MICHAEL H. SIMON, District Judge.

Petitioner brings this habeas corpus case pursuant to 28 U.S.C. § 2254 challenging the legality of his 2004 state-court convictions for Manslaughter and Assault. For the reasons that follow, the Petition for Writ of Habeas Corpus (#1) is denied.

BACKGROUND

The evidence in petitioner's case showed that on the morning of December 20, 2003, he drove a rented car in excess of the speed limit onto a sidewalk where he struck and killed Susan Barnett, a pedestrian. He then drove the car back onto the road where he struck another car before coming to a stop. Petitioner was arrested at the scene where he failed the officers' field sobriety tests and had trouble keeping his eyes open. Trial Transcript, pp. 370, 402. Laboratory tests of petitioner's blood and urine confirmed the presence of cocaine in his system.

The Multnomah County Grand Jury indicted petitioner on several charges, including Manslaughter in the First Degree and Assault in the Third Degree on the theory that petitioner showed an extreme indifference to the value of human life. Respondent's Exhibit 102. At trial, defense counsel argued that the State failed to prove that petitioner acted with extreme indifference. The jury disagreed and convicted petitioner on all counts. As a result, the trial court sentenced him to 123 months in prison.

Petitioner took a direct appeal, but the Oregon Court of Appeals affirmed the trial court's decision without opinion, and the Oregon Supreme Court denied review. State v. Turner, 214 Or.App. 292, rev. denied, 343 Or. 363 (2007).

Petitioner next filed for post-conviction relief ("PCR") in Malheur County where the PCR trial court denied relief on all of his claims. Respondent's Exhibit 138. The Oregon Court of Appeals affirmed the lower court's decision without opinion, and the Oregon Supreme Court ultimately denied review. Turner v. Nooth, 241 Or.App. 724, rev. denied, 351 Or. 112 (2011).

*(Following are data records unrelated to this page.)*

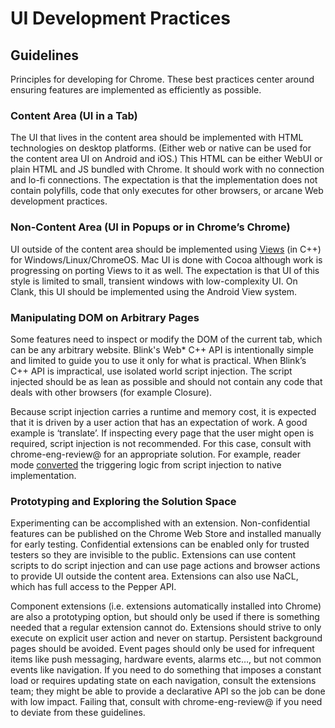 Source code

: # UI Development Practices

## Guidelines

Principles for developing for Chrome. These best practices center around ensuring features are implemented as efficiently as possible.

### Content Area (UI in a Tab)

The UI that lives in the content area should be implemented with HTML technologies on desktop platforms. (Either web or native can be used for the content area UI on Android and iOS.) This HTML can be either WebUI or plain HTML and JS bundled with Chrome. It should work with no connection and lo-fi connections. The expectation is that the implementation does not contain polyfills, code that only executes for other browsers, or arcane Web development practices.

### Non-Content Area (UI in Popups or in Chrome’s Chrome)

UI outside of the content area should be implemented using [Views](https://code.google.com/p/chromium/codesearch#chromium/src/ui/views/) (in C++) for Windows/Linux/ChromeOS. Mac UI is done with Cocoa although work is progressing on porting Views to it as well. The expectation is that UI of this style is limited to small, transient windows with low-complexity UI. On Clank, this UI should be implemented using the Android View system.

### Manipulating DOM on Arbitrary Pages

Some features need to inspect or modify the DOM of the current tab, which can be any arbitrary website. Blink's Web* C++ API is intentionally simple and limited to guide you to use it only for what is practical. When Blink’s  C++ API is impractical, use isolated world script injection. The script injected should be as lean as possible and should not contain any code that deals with other browsers (for example Closure).

Because script injection carries a runtime and memory cost, it is expected that it is driven by a user action that has an expectation of work. A good example is ‘translate’. If inspecting every page that the user might open is required, script injection is not recommended. For this case, consult with chrome-eng-review@ for an appropriate solution. For example, reader mode [converted](https://crbug.com/509869) the triggering logic from script injection to native implementation.

### Prototyping and Exploring the Solution Space

Experimenting can be accomplished with an extension. Non-confidential features can be published on the Chrome Web Store and installed manually for early testing. Confidential extensions can be enabled only for trusted testers so they are invisible to the public. Extensions can use content scripts to do script injection and can use page actions and browser actions to provide UI outside the content area. Extensions can also use NaCL, which has full access to the Pepper API.

Component extensions (i.e. extensions automatically installed into Chrome) are also a prototyping option, but should only be used if there is something needed that a regular extension cannot do. Extensions should strive to only execute on explicit user action and never on startup. Persistent background pages should be avoided. Event pages should only be used for infrequent items like push messaging, hardware events, alarms etc…, but not common events like navigation. If you need to do something that imposes a constant load or requires updating state on each navigation, consult the extensions team; they might be able to provide a declarative API so the job can be done with low impact. Failing that, consult with chrome-eng-review@ if you need to deviate from these guidelines. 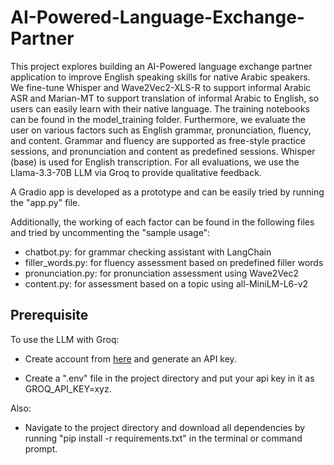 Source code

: # AI-Powered-Language-Exchange-Partner

This project explores building an AI-Powered language exchange partner application to improve English speaking skills for native Arabic speakers. We fine-tune Whisper and Wave2Vec2-XLS-R to support informal Arabic ASR and Marian-MT to support translation of informal Arabic to English, so users can easily learn with their native language. The training notebooks can be found in the model_training folder. Furthermore, we evaluate the user on various factors such as English grammar, pronunciation, fluency, and content. Grammar and fluency are supported as free-style practice sessions, and pronunciation and content as predefined sessions. Whisper (base) is used for English transcription. For all evaluations, we use the Llama-3.3-70B LLM via Groq to provide qualitative feedback.

A Gradio app is developed as a prototype and can be easily tried by running the "app.py" file.

Additionally, the working of each factor can be found in the following files and tried by uncommenting the "sample usage":

- chatbot.py: for grammar checking assistant with LangChain
- filler_words.py: for fluency assessment based on predefined filler words
- pronunciation.py: for pronunciation assessment using Wave2Vec2
- content.py: for assessment based on a topic using all-MiniLM-L6-v2

## Prerequisite
To use the LLM with Groq:

- Create account from [here](https://console.groq.com/login) and generate an API key.

- Create a ".env" file in the project directory and put your api key in it as GROQ_API_KEY=xyz.

Also:

- Navigate to the project directory and download all dependencies by running "pip install -r requirements.txt" in the terminal or command prompt. 

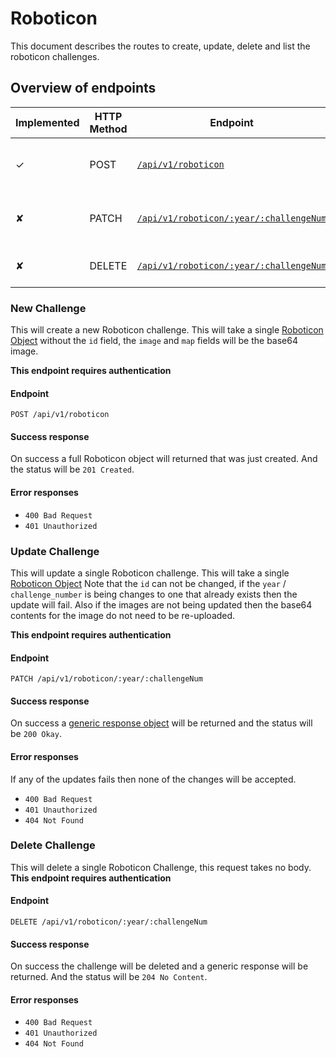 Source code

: # Roboticon

This document describes the routes to create, update, delete and list the roboticon challenges. 

## Overview of endpoints

<!-- ✘ | ✓ -->

| Implemented | HTTP Method | Endpoint | Description |
| ----- | ----- | ---- | ---- |
| ✓ | POST | [`/api/v1/roboticon`](#new-challenge) | Create a new Roboticon Challenge |
| ✘ | PATCH | [`/api/v1/roboticon/:year/:challengeNum`](#update-challenge) | This is used to update a single challenge|
| ✘ | DELETE | [`/api/v1/roboticon/:year/:challengeNum`](#delete-challenge) | This will delete a challenge |


### New Challenge

This will create a new Roboticon challenge. This will take a single [Roboticon Object](../response_objects.md#roboticon-challenge-object)
without the `id` field, the `image` and `map` fields will be the base64 image.
 
**This endpoint requires authentication**

#### Endpoint

`POST /api/v1/roboticon`


#### Success response

On success a full Roboticon object will returned that was just created. And the status will be `201 Created`.

#### Error responses

 - `400 Bad Request`
 - `401 Unauthorized`
 

### Update Challenge

This will update a single Roboticon challenge. This will take a single [Roboticon Object](../response_objects.md#roboticon-challenge-object)
Note that the `id` can not be changed, if the `year` / `challenge_number` is being changes to one that already exists
then the update will fail. Also if the images are not being updated then the base64 contents for the image do not need
to be re-uploaded.
 
**This endpoint requires authentication**

#### Endpoint

`PATCH /api/v1/roboticon/:year/:challengeNum`

#### Success response

On success a [generic response object](../response_objects.md#generic-response-object) will be returned and 
 the status will be `200 Okay`.

#### Error responses
If any of the updates fails then none of the changes will be accepted.

- `400 Bad Request`
- `401 Unauthorized`
- `404 Not Found`


### Delete Challenge

This will delete a single Roboticon Challenge, this request takes no body.
**This endpoint requires authentication**

#### Endpoint

`DELETE /api/v1/roboticon/:year/:challengeNum`

#### Success response

On success the challenge will be deleted and a generic response will be returned.
And the status will be `204 No Content`.

#### Error responses

- `400 Bad Request`
- `401 Unauthorized`
- `404 Not Found`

On May 7, 2012, petitioner filed his 28 U.S.C. § 2254 Petition for Writ of Habeas Corpus in which he raises seven grounds for relief. Respondent asks the court to deny relief on the Petition because: (1) petitioner is not "in custody" with respect to some of his claims; (2) most of petitioner's claims are procedurally defaulted; (3) Oregon's state courts properly denied relief as to the only claim petitioner fairly presented to them.

DISCUSSION

I. Unargued Claims

An application for a writ of habeas corpus shall not be granted unless petitioner can demonstrate that adjudication of a claim in state court resulted in a decision that was: (1) "contrary to, or involved an unreasonable application of, clearly established Federal law, as determined by the Supreme Court of the United States;" or (2) "based on an unreasonable determination of the facts in light of the evidence presented in the State court proceeding." 28 U.S.C. § 2254(d). Twenty-eight U.S.C. § 2254(d) "preserves authority to issue the writ in cases where there is no possibility fairminded jurists could disagree that the state court's decision conflicts with [the Supreme] Court's precedents. It goes no farther." Harrington v. Richter, 131 S.Ct. 770, 786 (2011). Importantly, it is petitioner who is responsible for meeting this substantial burden. Silva v. Woodford, 279 F.3d 825, 835 (9th Cir. 2002).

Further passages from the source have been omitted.